La seconde partie, « Next station », commence parmi les livres de la bibliothèque de Trinity College. Nous y parcourons le « labyrinthe » spatial et temporel de Dublin. Un homme parle, s’adresse une femme : « frêle sous mes doigts, femme friable que les matins cassants rendent fiévreuse ».
Il raconte des scènes vues, vécues, entendues, « [c]omme les photos de repérage d’un film à venir. Comme s’il fallait sauver quelque chose de l’oubli du rêve. » Des bribes de souvenirs resurgissent dans cette déambulation mentale. L’amour y revient sans cesse. Ce sont par exemple les cadenas des amoureux sur le pont d’Halfpenny (« mon cœur plurabelle, à toi ma Molly pour la vie »). Mais c’est aussi l’histoire tragique de l’aubergiste O’Ciesain, dont la femme s’est pendue et dont la fille ne l’a revu que dans son cercueil.

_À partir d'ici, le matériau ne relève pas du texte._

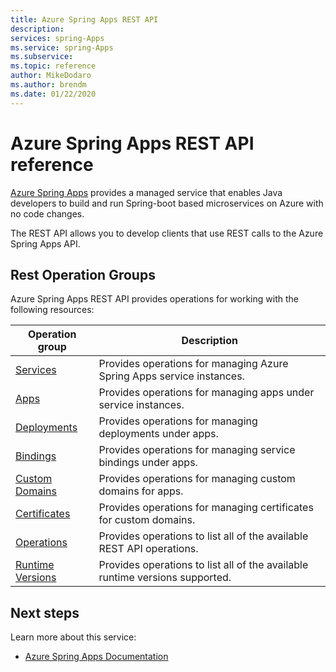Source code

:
 ```yaml
---
title: Azure Spring Apps REST API 
description:  
services: spring-Apps
ms.service: spring-Apps
ms.subservice: 
ms.topic: reference
author: MikeDodaro
ms.author: brendm
ms.date: 01/22/2020
---
```


# Azure Spring Apps REST API reference

[Azure Spring Apps](https://docs.microsoft.com/azure/spring-cloud/) provides a managed service that enables Java developers to build and run Spring-boot based microservices on Azure with no code changes.

The REST API allows you to develop clients that use REST calls to the Azure Spring Apps API. 

## Rest Operation Groups

Azure Spring Apps REST API provides operations for working with the following resources:

| Operation group | Description                                                        |
|-----------------|--------------------------------------------------------------------|
| [Services](../../docs-ref-autogen/azurespringcloud/Services.yml) | Provides operations for managing Azure Spring Apps service instances. |
| [Apps](../../docs-ref-autogen/azurespringcloud/Apps.yml) | Provides operations for managing apps under service instances. |
| [Deployments](../../docs-ref-autogen/azurespringcloud/Deployments.yml) | Provides operations for managing deployments under apps. |
| [Bindings](../../docs-ref-autogen/azurespringcloud/Bindings.yml) | Provides operations for managing service bindings under apps. |
| [Custom Domains](../../docs-ref-autogen/azurespringcloud/Custom-Domains.yml) | Provides operations for managing custom domains for apps. |
| [Certificates](../../docs-ref-autogen/azurespringcloud/Certificates.yml) | Provides operations for managing certificates for custom domains. |
| [Operations](../../docs-ref-autogen/azurespringcloud/Operations.yml) |  Provides operations to list all of the available REST API operations. |
| [Runtime Versions](../../docs-ref-autogen/azurespringcloud/Runtime-Versions.yml) | Provides operations to list all of the available runtime versions supported. |



## Next steps

Learn more about this service:
* [Azure Spring Apps Documentation](https://docs.microsoft.com/azure/spring-cloud/)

Le légendaire irlandais, ici très présent, est rejoint par les poètes qui gravent les signes et sauvent de l’oubli : Joyce, bien sûr, mais aussi David Wheatley ou Brian Lynch dont un poème est intégré à l’ensemble.
La dernière partie, « La pierre à trois visages », propose un poème à trois voix simultanées. Une ligne court en haut de page, une autre en bas ; au centre, un poème vertical. Ce sont les mots d’une vie et d’un amour, alors que les « rêves [sont] déjà presque enfuis » dans un « [s]ommeil lent fraîches algues syntaxiques ». Une autre voix rappelle que si des « mains froides […] rassemblent le puzzle », d’autres, « brûlantes, […] sortent le fusil de dessous la longue veste ».
Ainsi le poème, comme la tourbière, de façon contradictoire, garde une part de l’amour et de la beauté car, ce faisant, il en souligne les blessures et la dissolution inéluctable.